Time-Resolved Measurement of Enhanced Phase Change by a Fiber in an Oscillating Two-Phase Plug Flow

Abstract

In this paper, we experimentally study the phase change enhancement of an oscillating two-phase plug flow in the presence of a wicking fiber. This oscillating flow is common in pulsating heat pipes (PHP) and self-oscillating fluidic heat engines (SOFHE). The main concerns in these devices are the startup and the amplitude of the oscillations that are governed by the phase change (evaporation-condensation). Herein, we suggest a simple and novel approach to manipulate the phase change by adding a fiber into the evaporator acting as a wicking structure. The experimental test rig is composed of a glass tube, with the inner diameter of 2mm that is filled with deionized water.
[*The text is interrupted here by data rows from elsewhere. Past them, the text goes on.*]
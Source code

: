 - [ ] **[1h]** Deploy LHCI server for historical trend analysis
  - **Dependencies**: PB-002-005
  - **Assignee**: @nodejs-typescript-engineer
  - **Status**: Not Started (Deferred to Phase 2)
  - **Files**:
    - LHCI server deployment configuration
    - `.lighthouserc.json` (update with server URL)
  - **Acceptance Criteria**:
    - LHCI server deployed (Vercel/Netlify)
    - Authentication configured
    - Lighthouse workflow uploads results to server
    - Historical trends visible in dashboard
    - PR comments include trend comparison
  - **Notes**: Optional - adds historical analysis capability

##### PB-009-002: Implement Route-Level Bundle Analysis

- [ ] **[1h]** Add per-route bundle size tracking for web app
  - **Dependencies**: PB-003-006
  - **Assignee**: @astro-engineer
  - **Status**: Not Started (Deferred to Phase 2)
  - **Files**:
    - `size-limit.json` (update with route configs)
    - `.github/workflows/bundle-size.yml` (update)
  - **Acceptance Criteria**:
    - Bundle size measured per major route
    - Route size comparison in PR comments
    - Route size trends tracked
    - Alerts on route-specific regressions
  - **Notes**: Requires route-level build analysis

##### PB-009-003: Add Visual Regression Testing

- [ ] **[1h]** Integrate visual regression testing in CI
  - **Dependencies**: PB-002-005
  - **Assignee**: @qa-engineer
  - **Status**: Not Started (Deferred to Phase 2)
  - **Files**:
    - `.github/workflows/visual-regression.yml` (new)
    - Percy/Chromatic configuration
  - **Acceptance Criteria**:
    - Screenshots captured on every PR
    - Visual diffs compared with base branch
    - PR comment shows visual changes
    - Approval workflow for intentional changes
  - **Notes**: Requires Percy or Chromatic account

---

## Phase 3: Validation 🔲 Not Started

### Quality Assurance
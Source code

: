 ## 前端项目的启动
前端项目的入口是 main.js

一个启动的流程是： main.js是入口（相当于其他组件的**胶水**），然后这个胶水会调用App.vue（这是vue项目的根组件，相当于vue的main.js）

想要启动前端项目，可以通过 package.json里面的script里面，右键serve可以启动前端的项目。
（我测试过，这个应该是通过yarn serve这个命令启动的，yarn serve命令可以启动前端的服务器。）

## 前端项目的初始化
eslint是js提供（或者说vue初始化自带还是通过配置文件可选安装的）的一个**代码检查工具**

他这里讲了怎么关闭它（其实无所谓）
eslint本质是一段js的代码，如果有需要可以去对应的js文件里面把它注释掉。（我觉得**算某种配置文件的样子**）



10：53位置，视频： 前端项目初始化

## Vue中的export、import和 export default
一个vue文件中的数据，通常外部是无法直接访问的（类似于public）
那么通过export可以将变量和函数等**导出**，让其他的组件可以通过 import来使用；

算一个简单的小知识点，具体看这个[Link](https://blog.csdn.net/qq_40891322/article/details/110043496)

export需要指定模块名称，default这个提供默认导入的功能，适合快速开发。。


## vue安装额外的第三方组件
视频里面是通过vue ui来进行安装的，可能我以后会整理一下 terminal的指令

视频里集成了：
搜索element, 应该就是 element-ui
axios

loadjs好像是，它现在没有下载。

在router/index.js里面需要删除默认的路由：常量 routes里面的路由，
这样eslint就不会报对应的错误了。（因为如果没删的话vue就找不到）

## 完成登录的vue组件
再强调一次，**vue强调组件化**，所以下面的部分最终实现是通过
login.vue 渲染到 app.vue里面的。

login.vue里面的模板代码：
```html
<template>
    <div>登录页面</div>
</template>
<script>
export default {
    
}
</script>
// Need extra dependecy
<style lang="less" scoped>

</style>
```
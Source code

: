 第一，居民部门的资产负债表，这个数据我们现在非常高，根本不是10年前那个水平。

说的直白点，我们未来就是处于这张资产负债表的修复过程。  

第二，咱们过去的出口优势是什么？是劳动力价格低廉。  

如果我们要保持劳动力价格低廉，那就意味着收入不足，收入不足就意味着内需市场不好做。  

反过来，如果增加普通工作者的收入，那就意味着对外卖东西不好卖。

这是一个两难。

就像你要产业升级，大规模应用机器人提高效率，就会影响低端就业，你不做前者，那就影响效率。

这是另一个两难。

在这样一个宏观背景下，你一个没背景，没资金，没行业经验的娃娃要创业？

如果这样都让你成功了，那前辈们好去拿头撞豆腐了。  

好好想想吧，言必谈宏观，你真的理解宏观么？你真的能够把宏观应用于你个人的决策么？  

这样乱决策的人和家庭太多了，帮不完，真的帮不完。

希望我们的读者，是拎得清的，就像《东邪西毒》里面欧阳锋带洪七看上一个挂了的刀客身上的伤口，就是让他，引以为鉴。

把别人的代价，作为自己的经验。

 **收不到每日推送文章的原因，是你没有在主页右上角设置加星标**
The tube is heated at a closed end and cooled at the opposite open end. The fiber is inserted through the liquid plug all the way into the evaporator, effectively wicking liquid into the evaporator zone. Although self-oscillations are notoriously difficult to achieve with water, we showed that the fiber facilitates the start-up and yields stable oscillations with constant amplitude. The phase change rate and the oscillation amplitude significantly increase as we increase the fiber length inside the evaporator up to a certain length. However, the plotted phase change profile as a function of the position shows that the phasing of the phase change rate still has room for improvement.